— Problem statement —
What you should write out is every line from the one containing "- ✅ JIRA Settings-Management" to the end of the data, exactly and with nothing else.

Records from a data collection

[Start of section]

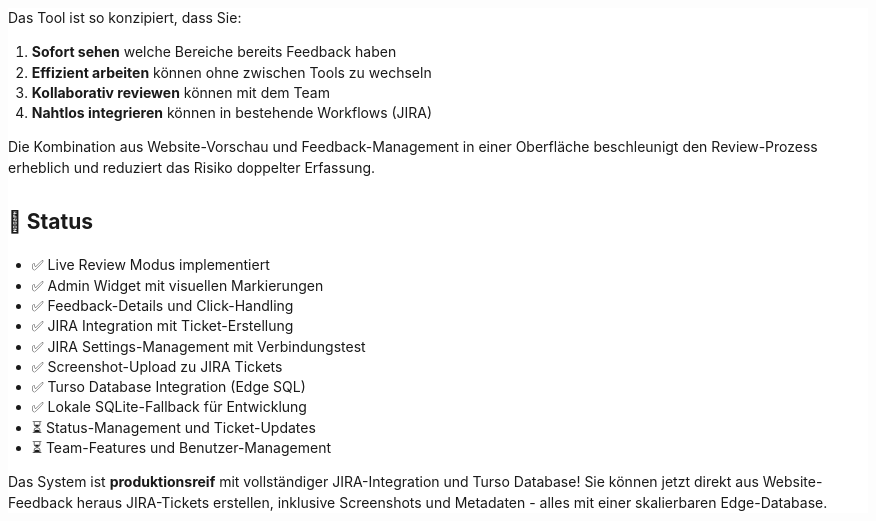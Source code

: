 Das Tool ist so konzipiert, dass Sie:
1. **Sofort sehen** welche Bereiche bereits Feedback haben
2. **Effizient arbeiten** können ohne zwischen Tools zu wechseln  
3. **Kollaborativ reviewen** können mit dem Team
4. **Nahtlos integrieren** können in bestehende Workflows (JIRA)

Die Kombination aus Website-Vorschau und Feedback-Management in einer Oberfläche beschleunigt den Review-Prozess erheblich und reduziert das Risiko doppelter Erfassung.

## 🚦 Status

- ✅ Live Review Modus implementiert
- ✅ Admin Widget mit visuellen Markierungen  
- ✅ Feedback-Details und Click-Handling
- ✅ JIRA Integration mit Ticket-Erstellung
- ✅ JIRA Settings-Management mit Verbindungstest
- ✅ Screenshot-Upload zu JIRA Tickets
- ✅ Turso Database Integration (Edge SQL)
- ✅ Lokale SQLite-Fallback für Entwicklung
- ⏳ Status-Management und Ticket-Updates
- ⏳ Team-Features und Benutzer-Management

Das System ist **produktionsreif** mit vollständiger JIRA-Integration und Turso Database! Sie können jetzt direkt aus Website-Feedback heraus JIRA-Tickets erstellen, inklusive Screenshots und Metadaten - alles mit einer skalierbaren Edge-Database.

[End of section]

— Solution for this task —
- ✅ JIRA Settings-Management mit Verbindungstest
- ✅ Screenshot-Upload zu JIRA Tickets
- ✅ Turso Database Integration (Edge SQL)
- ✅ Lokale SQLite-Fallback für Entwicklung
- ⏳ Status-Management und Ticket-Updates
- ⏳ Team-Features und Benutzer-Management

Das System ist **produktionsreif** mit vollständiger JIRA-Integration und Turso Database! Sie können jetzt direkt aus Website-Feedback heraus JIRA-Tickets erstellen, inklusive Screenshots und Metadaten - alles mit einer skalierbaren Edge-Database.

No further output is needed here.